ちょうど反日暴動やデモが多少収束しかけた10月に、筆者は江蘇省無錫市(上海から高速鉄道で約1時間)で3日間開催される、とある次世代インターネット技術に関する国際見本市に、幾つかの日本でのパートナー企業と共に以前から出展することになっておりました。
開催が二週間に迫ったある日、パートナー企業のメンバーと会合を持って、出展をキャンセルするかどうか打ち合わせしましたが、中国の無錫市の主催者側からも受け入れ拒否といった通知もないので、せっかくの機会でもあり、ここまで準備を進めて来たのだからということで、万全の注意をして渡航することで、出展を決行しました。
ただ、会場には不特定多数の来場者が何万人と押し寄せるので、日本人だとわかると何をされるかわかならいと考えて、日本人スタッフはブースの後ろの方でおとなしくしておいて、全面に出ての接客には中国人スタッフが行うということにし、万全を期して参加しました。
さて、初日の朝、恐る恐る会場のブースの奥に身を隠すように座っていた筆者に、中国人スタッフが飛んできて、「三宅先生。大変です! 店頭に積んでいる、先生が中国で出版した本、是非買いたいという人が大勢来ており、著者本人がいるんだったら、是非直筆でサインが欲しいと言ってます!」と言うのです。
半信半疑でブースの店頭を覗き込んでみると確かに10名ほどの中国人が行列をなして本を買っていました。 中国人スタッフに「著者は日本人だが、それでもサインは欲しいのか聞いてくれ」と言ったら、「全く関係ないと言ってます」ということでした。
どうせ全く売れないだろうと諦めて、店頭の片隅に無造作に並べておいた本が意外にも売れだしたのでした。
ならば仕方ないということで、列をなして待つ中国人を前に次々に本の裏表紙に買ってくれた人の名前と、自分の名前をサインして、「本を買ってくれてありがとう」と言いながら一人一人に本を手渡すと、皆先方から笑顔で握手を求めてくれて「謝謝!」と言いながらその場を去っていくのでした。 相手の名前の漢字に日本人に見慣れぬ漢字が多く、何度も確認し直すと、相手が笑いながら紙に大きく書いて丁寧に教えてくれ、お互い漢字民族なんだと感じながら、ちょっとしたコミュニケーションも堪能しました。

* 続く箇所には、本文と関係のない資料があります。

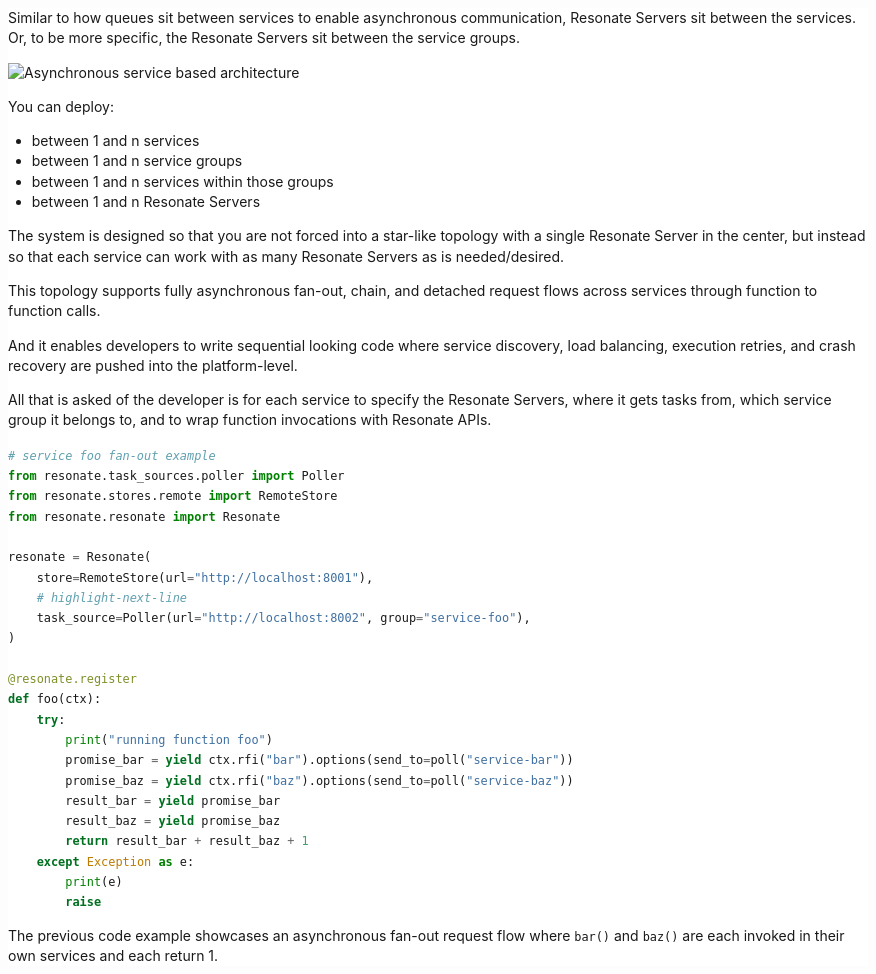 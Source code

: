 Similar to how queues sit between services to enable asynchronous communication, Resonate Servers sit between the services.
Or, to be more specific, the Resonate Servers sit between the service groups.

![Asynchronous service based architecture](/img/async-rpc/service-based-architecture-with-resonate.svg)

You can deploy:

- between 1 and n services
- between 1 and n service groups
- between 1 and n services within those groups
- between 1 and n Resonate Servers

The system is designed so that you are not forced into a star-like topology with a single Resonate Server in the center, but instead so that each service can work with as many Resonate Servers as is needed/desired.

This topology supports fully asynchronous fan-out, chain, and detached request flows across services through function to function calls.

And it enables developers to write sequential looking code where service discovery, load balancing, execution retries, and crash recovery are pushed into the platform-level.

All that is asked of the developer is for each service to specify the Resonate Servers, where it gets tasks from, which service group it belongs to, and to wrap function invocations with Resonate APIs.

```python
# service foo fan-out example
from resonate.task_sources.poller import Poller
from resonate.stores.remote import RemoteStore
from resonate.resonate import Resonate

resonate = Resonate(
    store=RemoteStore(url="http://localhost:8001"),
    # highlight-next-line
    task_source=Poller(url="http://localhost:8002", group="service-foo"),
)

@resonate.register
def foo(ctx):
    try:
        print("running function foo")
        promise_bar = yield ctx.rfi("bar").options(send_to=poll("service-bar"))
        promise_baz = yield ctx.rfi("baz").options(send_to=poll("service-baz"))
        result_bar = yield promise_bar
        result_baz = yield promise_baz
        return result_bar + result_baz + 1
    except Exception as e:
        print(e)
        raise
```

The previous code example showcases an asynchronous fan-out request flow where `bar()` and `baz()` are each invoked in their own services and each return 1.
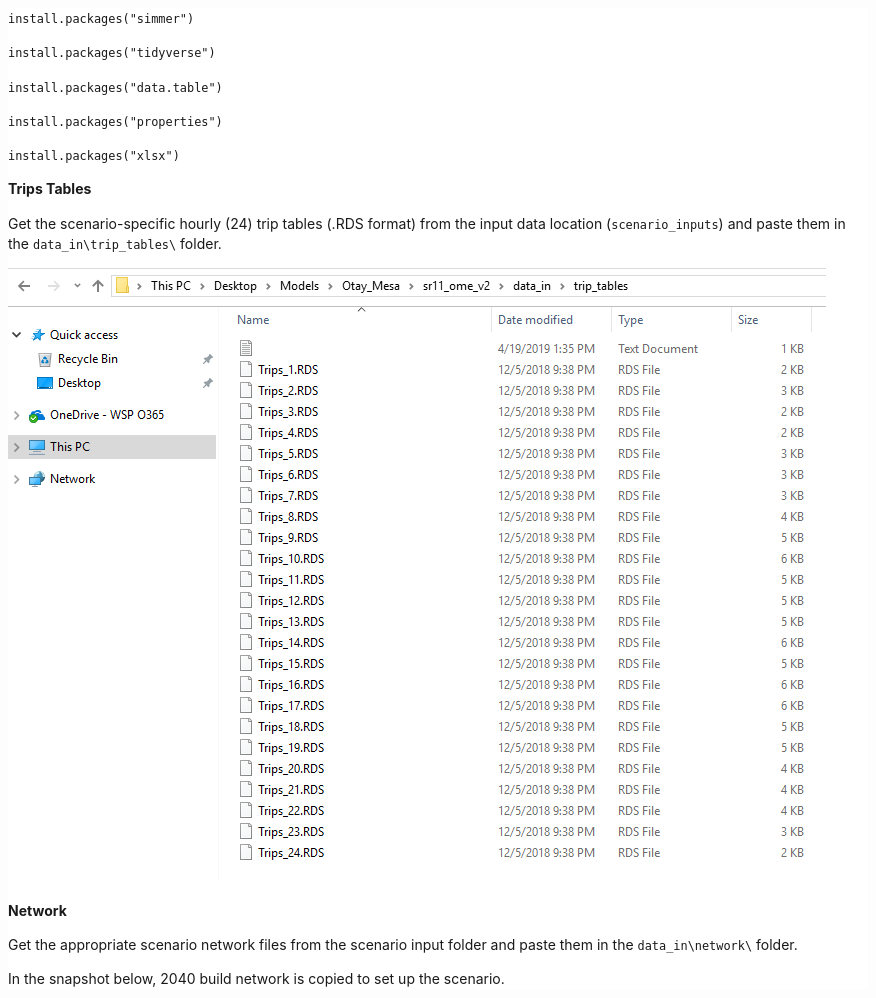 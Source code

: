 `install.packages("simmer")`

`install.packages("tidyverse")`

`install.packages("data.table")`

`install.packages("properties")`

`install.packages("xlsx")`



**Trips Tables**

Get the scenario-specific hourly (24) trip tables (.RDS format) from the input data location (`scenario_inputs`) and paste them in the `data_in\trip_tables\` folder.

![](screenshots/5_trip_tables.PNG)

**Network**

Get the appropriate scenario network files from the scenario input folder and paste them in the `data_in\network\` folder.

In the snapshot below, 2040 build network is copied to set up the scenario. 
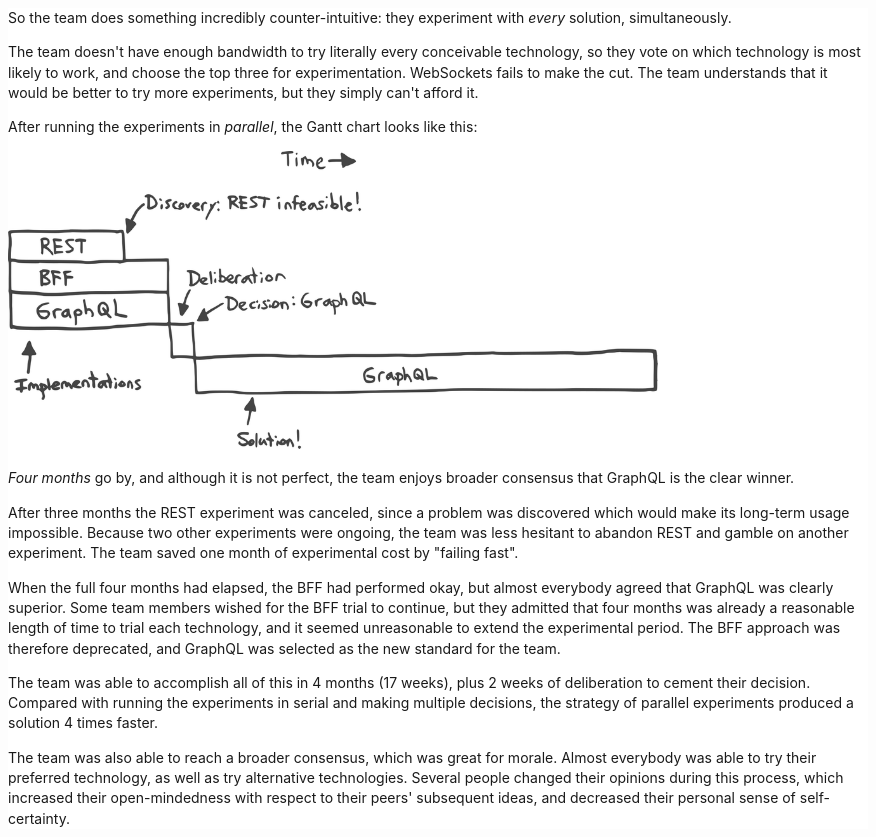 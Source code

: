 So the team does something incredibly counter-intuitive: they experiment with _every_ solution, simultaneously.

The team doesn't have enough bandwidth to try literally every conceivable technology, so they vote on which technology is most likely to work, and choose the top three for experimentation. WebSockets fails to make the cut. The team understands that it would be better to try more experiments, but they simply can't afford it.

After running the experiments in _parallel_, the Gantt chart looks like this:

<img src="/images/parallel-decision-making/parallelized.svg" width="650" class="image-left-align" alt="Gantt chart showing 4 month experimentation periods with REST, BFF, and GraphQL all occurring simultaneously. The REST trial is shorter than the others because it fails early. All of these are followed by a 2 week deliberation period, a decision to use GraphQL, and an implementation period for GraphQL, which extends to the end of the chart, as GraphQL is chosen as the solution. The chart is 14 months wide." />

_Four months_ go by, and although it is not perfect, the team enjoys broader consensus that GraphQL is the clear winner.

After three months the REST experiment was canceled, since a problem was discovered which would make its long-term usage impossible. Because two other experiments were ongoing, the team was less hesitant to abandon REST and gamble on another experiment. The team saved one month of experimental cost by "failing fast".

When the full four months had elapsed, the BFF had performed okay, but almost everybody agreed that GraphQL was clearly superior. Some team members wished for the BFF trial to continue, but they admitted that four months was already a reasonable length of time to trial each technology, and it seemed unreasonable to extend the experimental period. The BFF approach was therefore deprecated, and GraphQL was selected as the new standard for the team.

The team was able to accomplish all of this in 4 months (17 weeks), plus 2 weeks of deliberation to cement their decision. Compared with running the experiments in serial and making multiple decisions, the strategy of parallel experiments produced a solution 4 times faster.

The team was also able to reach a broader consensus, which was great for morale. Almost everybody was able to try their preferred technology, as well as try alternative technologies. Several people changed their opinions during this process, which increased their open-mindedness with respect to their peers' subsequent ideas, and decreased their personal sense of self-certainty.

翌日朝、「昨日の夜早速読んだが、いい本なので仲間にも買いたい」と言って再度訪れ5冊まとめ買いしてくれた大学の老教授なんかもいて、結局3日間で約30冊以上の売り上げをあげたのでした。 これは全く予想もしていないことであり、持ってきた本の在庫が無くなり、スタッフ共々喜び合ったのを思い出します。